The very last of Molly’s walls came down, and I saw him. All of him. And it was so beautiful it hurt. It burned, and the pain was exquisite as well as bittersweet.

He really is a shining light. Full of exuberance and joy. Brimming with kindness and goodness.

He must have been an adorable child. Sweet. Full of love and curiosity. Affectionate.

Then the world chewed him up and spat him out. Gave him jagged edges and a splintered soul. Tired eyes and a smile that is far too often false.

He was never meant to suffer and try to survive all alone. He should have been cherished and adored. Protected and sheltered. From the very day he was born.

Molly is too good for this cruel world.

Despite everything he has been through, his light has only been dimmed, not broken.

For the rest of his life, I’m going to be a shadow to his flame. Basking in his magnificence. Always by his side. Connected to him. Unescapable.

I will be his shield. His protector. The only darkness in his life is going to be me.

My attention snaps to Dante as he slinks in quietly into the roped-off lounge area. His dark eyes meet mine briefly, and I give him a nod. He looks around at all the exits and then he takes a seat on the plush red leather couch. As soon as he sits down, a server hurries over with a drink.

Carlo and Nicolo greet him briefly. Raising their glasses in a casual salute. Then all eyes are on me. Waiting. Expecting.

I lean back in my chair, and I allow my confidence and determination to show in every line of my body. I have never minded leading. I just thought that life had other plans for me. I assumed I was destined to be Riccardo’s side-kick for the rest of my days.

It is funny how fate can change. Meet the right person and suddenly you are forging your own future. Seizing your agency and making choices.

My gaze focuses on Nicolo. “Report.”

He nods in acquiescence and begins.

He rattles off a surprisingly long list of names of people who have been brought on board. I knew Riccardo had pissed a lot of people off? But this many?

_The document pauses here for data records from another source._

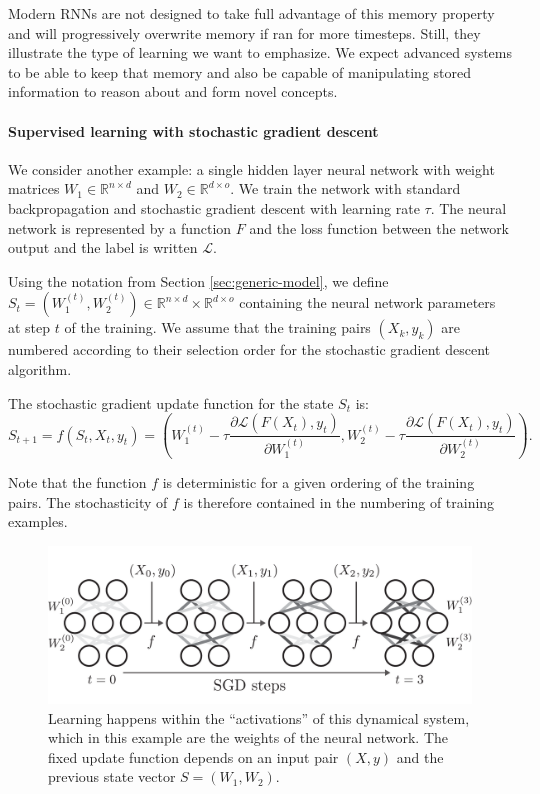 Modern \acp{RNN} are not designed to take full advantage of this memory
property and will progressively overwrite memory if ran for more timesteps.
Still, they illustrate the type of learning we want to emphasize. We expect
advanced systems to be able to keep that memory and also be capable of
manipulating stored information to reason about and form novel concepts.

\paragraph{Supervised learning with stochastic gradient descent}
\label{sec:superv-learn-with}
We consider another example: a single hidden layer neural network with weight
matrices $W_1 \in \mathbb{R}^{n \times d}$ and $W_2 \in \mathbb{R}^{d \times o}$. We train the network with
standard backpropagation and stochastic gradient descent with learning rate $\tau$.
The neural network is represented by a function $F$ and the loss function
between the network output and the label is written $\mathcal{L}$.

Using the notation from Section \ref{sec:generic-model}, we define
$S_{t} = \left(W_{1}^{(t)}, W_{2}^{(t)}\right) \in \mathbb{R}^{n \times d} \times \mathbb{R}^{d \times o}$
containing the neural network parameters at step $t$ of the training. We assume
that the training pairs $(X_{k}, y_{k})$ are numbered according to their
selection order for the stochastic gradient descent algorithm.

The stochastic gradient update function for the state $S_{t}$ is:
\begin{equation}
  \label{eq:supervised-learning}
  S_{t+1} = {f}(S_t, X_t, y_t) = \left(W_1^{(t)} - \tau \frac{\partial
      \mathcal{L}(F(X_t), y_t)}{\partial W_1^{(t)}}, W_2^{(t)} - \tau \frac{\partial
      \mathcal{L}(F(X_t), y_t)}{\partial W_2^{(t)}} \right).
\end{equation}

Note that the function $f$ is deterministic for a given ordering of the training
pairs. The stochasticity of $f$ is therefore contained in the numbering of
training examples.

\begin{figure}[ht]
  \centering
  \includegraphics[width=.9\linewidth]{figures/learning_nn.pdf}
  \caption{\label{fig:label} Learning happens within the ``activations'' of this
    dynamical system, which in this example are the weights of the neural
    network. The fixed update function depends on an input pair $(X, y)$
    and the previous state vector $S = (W_1, W_2)$.}
\end{figure}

I won’t let any ideas go to my head about my popularity. Yes, I have always been steadfast. Competent and reliable. But I don’t think those traits inspire people to want to follow you. Leadership is a far more nuanced thing. I’m just lucky that Riccardo is an asshole who loves to throw his status around and have other people clean up his messes.

I’m also lucky he is so very English seeming, and that the mafia is filled with old-fashioned souls who wish to cling on to their roots. It is ironic that heritage and tradition are going to enable me to keep my flamboyant Molly.

Of course, all of this could be irrelevant. People could simply be power hungry and seeing opportunity in change and upheaval.

Whatever their motivations, I’ll take it. Anything that gives me the power to get Molly to safety, is just fine by me. As for always having to watch my back, that’s a given. Life as the heir is not going to be easy. I’m not foolish enough to think this fealty I’m being offered is permanent. I have not earned anyone’s loyalty. Not yet. And for some, not ever. Their loyalty will always be available to the highest bidder.

It is a ruthless, dog eat dog world out here. Despite how much the mafia tries to cling to honor.

Nicolo finishes his report. Dante gives his. Followed by Carlo.

Everything is in motion. It is all going more or less as planned. It is just going to take time. More fucking time. The one thing I don’t want to give. More time means more danger for Molly. More risk that Riccardo will do something awful.

It means I have to wait longer to have Molly in my arms and never, ever let him go.

Three pairs of eyes are staring at me. I blink, and then slowly raise my glass to my lips. I take a leisurely sip.